Acqua e gelo: mix perfetto
A Valleve, poco oltre il bivio di Cambrembo-, le quattro guide alpine hanno convogliato acqua dalla Val Rotta, fino agli strapiombi di roccia, distanti oltre cento metri, sotto la parete Nord del monte Pegherolo. Risultato: in poche settimane, da fine novembre a metà dicembre, si sono formate due nuove cascate ghiacciate (una terza, la cosiddetta «classica» della Val Rotta, è naturale), alte circa 55 metri, una palestra perfetta per gli «ice climber».

Una sperimentazione – dicono i promotori – che, finora, ha funzionato. «Siamo riusciti a scalare la cascata centrale delle tre ora presenti in Val Rotta – spiega Mauro Scanzi –. L’altra che abbiamo formato portando acqua ha bisogno ancora di un po’ di gelo: il tubo che arriva a monte è più grosso quindi scende anche più acqua e necessita di altre gelate. Ma per ora l’esperimento è riuscito». In 15-20 minuti le quattro guide alpine hanno scalato la cascata (che ha un livello di difficoltà «4 più» su una scala da 1 a 6) e si preparano ad affrontare anche la nuova.

Il progetto
Ma il progetto va oltre: l’obiettivo, infatti, sarebbe quello di realizzare un vero e proprio «ice park», un parco per gli arrampicatori di ghiaccio, che potrebbe attirare decine di appassionati. «Oggi – continua Scanzi – le cascate di questo tipo sono un po’ sparse: ci sono a Carona, a Branzi, in Val Taleggio, a Valtorta, ma distanti tra loro e non comode da raggiungere come quelle in Val Rotta, vicine alla strada.
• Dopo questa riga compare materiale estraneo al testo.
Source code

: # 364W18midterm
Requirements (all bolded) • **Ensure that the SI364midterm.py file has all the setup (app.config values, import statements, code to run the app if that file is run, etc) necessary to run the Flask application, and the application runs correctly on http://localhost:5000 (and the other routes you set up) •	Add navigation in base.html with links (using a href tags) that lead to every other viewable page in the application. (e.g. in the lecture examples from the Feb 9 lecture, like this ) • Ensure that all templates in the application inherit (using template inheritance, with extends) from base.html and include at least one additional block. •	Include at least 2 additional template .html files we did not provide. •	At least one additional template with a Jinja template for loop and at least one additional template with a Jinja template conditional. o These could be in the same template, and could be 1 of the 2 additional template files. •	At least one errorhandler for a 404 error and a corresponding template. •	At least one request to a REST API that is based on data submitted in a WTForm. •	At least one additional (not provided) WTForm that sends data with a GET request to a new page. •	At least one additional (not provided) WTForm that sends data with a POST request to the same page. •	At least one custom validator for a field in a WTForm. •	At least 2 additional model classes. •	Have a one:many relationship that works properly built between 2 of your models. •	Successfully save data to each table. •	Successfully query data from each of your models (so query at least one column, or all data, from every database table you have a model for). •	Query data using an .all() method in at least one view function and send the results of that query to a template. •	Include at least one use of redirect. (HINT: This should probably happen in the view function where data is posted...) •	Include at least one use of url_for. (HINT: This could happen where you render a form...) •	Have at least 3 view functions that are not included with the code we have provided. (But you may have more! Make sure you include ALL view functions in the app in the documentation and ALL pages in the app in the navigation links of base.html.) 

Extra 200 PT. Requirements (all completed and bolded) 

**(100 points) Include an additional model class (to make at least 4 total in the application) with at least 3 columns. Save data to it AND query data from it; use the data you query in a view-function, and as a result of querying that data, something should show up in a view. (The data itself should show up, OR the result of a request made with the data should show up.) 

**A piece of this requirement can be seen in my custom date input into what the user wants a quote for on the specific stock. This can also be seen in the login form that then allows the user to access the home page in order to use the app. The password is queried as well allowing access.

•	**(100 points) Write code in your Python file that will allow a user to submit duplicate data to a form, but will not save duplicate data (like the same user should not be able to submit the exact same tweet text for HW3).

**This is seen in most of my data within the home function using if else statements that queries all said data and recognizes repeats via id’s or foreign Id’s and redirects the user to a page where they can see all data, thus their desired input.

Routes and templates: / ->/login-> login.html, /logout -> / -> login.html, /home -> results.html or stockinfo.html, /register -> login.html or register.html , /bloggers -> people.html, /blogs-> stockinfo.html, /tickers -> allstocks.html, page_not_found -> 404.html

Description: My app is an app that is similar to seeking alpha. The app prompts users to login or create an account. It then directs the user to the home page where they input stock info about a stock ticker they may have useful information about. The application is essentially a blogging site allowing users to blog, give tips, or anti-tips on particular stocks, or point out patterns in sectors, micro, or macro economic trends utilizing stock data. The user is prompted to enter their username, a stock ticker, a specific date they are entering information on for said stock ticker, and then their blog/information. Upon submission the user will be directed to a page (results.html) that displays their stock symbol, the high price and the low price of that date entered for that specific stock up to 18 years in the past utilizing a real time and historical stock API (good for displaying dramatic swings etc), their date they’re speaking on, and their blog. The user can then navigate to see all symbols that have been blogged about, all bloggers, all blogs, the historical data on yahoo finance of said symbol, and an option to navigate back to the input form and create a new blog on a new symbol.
Quindi un parco qui a Valleve sarebbe il top. Considerata la grande parete rocciosa c’è la possibilità di realizzare fino a sei o sette cascate, tutte vicine, un vero e proprio parco».
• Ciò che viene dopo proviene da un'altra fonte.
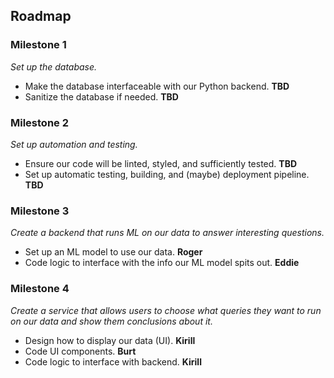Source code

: ## Roadmap
### Milestone 1
*Set up the database.*
- Make the database interfaceable with our Python backend. **TBD**
- Sanitize the database if needed. **TBD**
### Milestone 2
*Set up automation and testing.*
- Ensure our code will be linted, styled, and sufficiently tested. **TBD**
- Set up automatic testing, building, and (maybe) deployment pipeline. **TBD**
### Milestone 3
*Create a backend that runs ML on our data to answer interesting questions.*
- Set up an ML model to use our data. **Roger**
- Code logic to interface with the info our ML model spits out. **Eddie**
### Milestone 4
*Create a service that allows users to choose what queries they want to run on our data and show them conclusions about it.*
- Design how to display our data (UI). **Kirill**
- Code UI components. **Burt**
- Code logic to interface with backend. **Kirill**
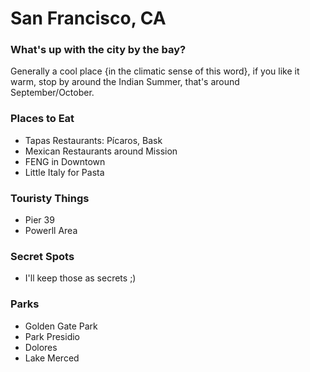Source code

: # San Francisco, CA
### What's up with the city by the bay?
Generally a cool place {in the climatic sense of this word}, if you like it warm, stop by around the Indian Summer, that's around September/October.
### Places to Eat
 - Tapas Restaurants: Pícaros, Bask
 - Mexican Restaurants around Mission
 - FENG in Downtown
 - Little Italy for Pasta
### Touristy Things
 - Pier 39
 - Powerll Area
### Secret Spots
 - I'll keep those as secrets ;)
### Parks
 - Golden Gate Park
 - Park Presidio
 - Dolores
 - Lake Merced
L’acqua portata dalle guide alpine con due tubi, tramite presa d’acqua un po’ spartana e provvisoria, ha dimostrato che le cascate si possono creare. «Come bacini abbiamo usato dei bidoni – continua Scanzi –, ma servirebbe un sistema migliore con la possibilità, come succede negli “ice park”, di chiudere o aprire l’acqua senza che questa ghiacci nei tubi. L’ideale sarebbe interrare le condotte. Ma per questo ci serve un aiuto».

Il sogno della «spada»
Ciliegina sulla torta del parco potrebbe essere la famosa «Spada di Damocle», la cascata a forma di stalattite (staccata quindi dalla roccia) che si forma solo in particolari condizioni (le ultime due lo scorso febbraio e nel 2006, quest’anno non si è ancora creata) poco a valle della Val Rotta, sempre a Valleve. Ma qui c’è sempre il rischio che il ghiaccio crolli improvvisamente e il pericolo per i climber è maggiore. Per scalarla arrivano anche da Svizzera e Val d’Aosta, un sogno «ghiacciato» per superclimber.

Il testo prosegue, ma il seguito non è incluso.